2026-07-27 12:44:01 +08:00 · 2026-06-09 16:26:00 -07:00
parent f55642e0dd
commit 5da15d7eba
1 changed files with 75 additions and 0 deletions
--- a/docs/superpowers/specs/2026-06-09-sdd-task-scoped-review-dispatch-design.md
+++ b/docs/superpowers/specs/2026-06-09-sdd-task-scoped-review-dispatch-design.md
@@ -0,0 +1,75 @@
 # SDD Task-Scoped Review Dispatch
 Make subagent-driven-development's per-task reviews cheaper and faster without weakening them, by scoping per-task review prompts to the task and stopping redundant work — while final branch review stays broad.
 ## Problem
 Per-task code quality reviewers in SDD routinely do branch-review-scale work on single-task diffs. Evidence from real sessions on this machine:
 - In one SDD session, 7/8 quality reviewers ran repo-wide greps; the most expensive ran 50+ Bash commands over ~200 seconds. Quality reviewers cost 4-8× what spec reviewers cost on the same tasks.
 - Spec reviewers, whose prompt contains "Only read files in this diff. Do not crawl the broader codebase," stayed tight: 6-16 tool calls, 14-65 seconds.
 - No reviewer ran heavy tests autonomously. Every package-wide or repeated test run observed was explicitly requested by a controller-written prompt ("check all uses," "run tests if useful, especially race-focused ones," "does anything else read `Meta()`?").
 Root causes, in order of impact:
 1. **The per-task quality prompt inherits a merge-readiness review.** `code-quality-reviewer-prompt.md` delegates to `requesting-code-review/code-reviewer.md`, which asks about architecture, scalability, security, production readiness, and ends with "Ready to merge?" That frame licenses branch-level breadth on a one-task diff. The spec prompt's diff-scope guard was never carried over.
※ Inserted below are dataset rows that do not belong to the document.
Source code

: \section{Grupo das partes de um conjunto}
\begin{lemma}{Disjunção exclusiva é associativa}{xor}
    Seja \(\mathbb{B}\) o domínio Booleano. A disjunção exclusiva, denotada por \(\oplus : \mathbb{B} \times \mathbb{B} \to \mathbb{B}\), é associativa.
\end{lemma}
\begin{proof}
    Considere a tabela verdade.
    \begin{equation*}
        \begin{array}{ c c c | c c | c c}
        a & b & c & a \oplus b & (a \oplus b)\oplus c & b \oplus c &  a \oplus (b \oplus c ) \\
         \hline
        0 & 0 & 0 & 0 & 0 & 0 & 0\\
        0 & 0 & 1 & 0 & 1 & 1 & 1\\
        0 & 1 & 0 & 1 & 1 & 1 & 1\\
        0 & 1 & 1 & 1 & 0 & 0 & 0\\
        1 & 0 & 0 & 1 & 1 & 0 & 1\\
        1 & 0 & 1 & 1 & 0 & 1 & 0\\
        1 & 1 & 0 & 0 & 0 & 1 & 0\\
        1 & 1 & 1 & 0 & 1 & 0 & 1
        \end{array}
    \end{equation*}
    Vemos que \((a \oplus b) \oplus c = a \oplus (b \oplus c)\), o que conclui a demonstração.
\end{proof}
 2. **The controller gets no guidance on writing reviewer prompts**, so it invents open-ended directives ("check all uses") that reviewers interpret literally.
 3. **Duplicated work across the pipeline.** The quality template's "Plan alignment" dimension re-checks what the spec reviewer just verified. Reviewers re-run test suites the implementer already ran (and reported, with TDD evidence) on identical code.
 4. **Per-task and final review share one template**, so there is no representation of "per-task narrow, final broad" anywhere.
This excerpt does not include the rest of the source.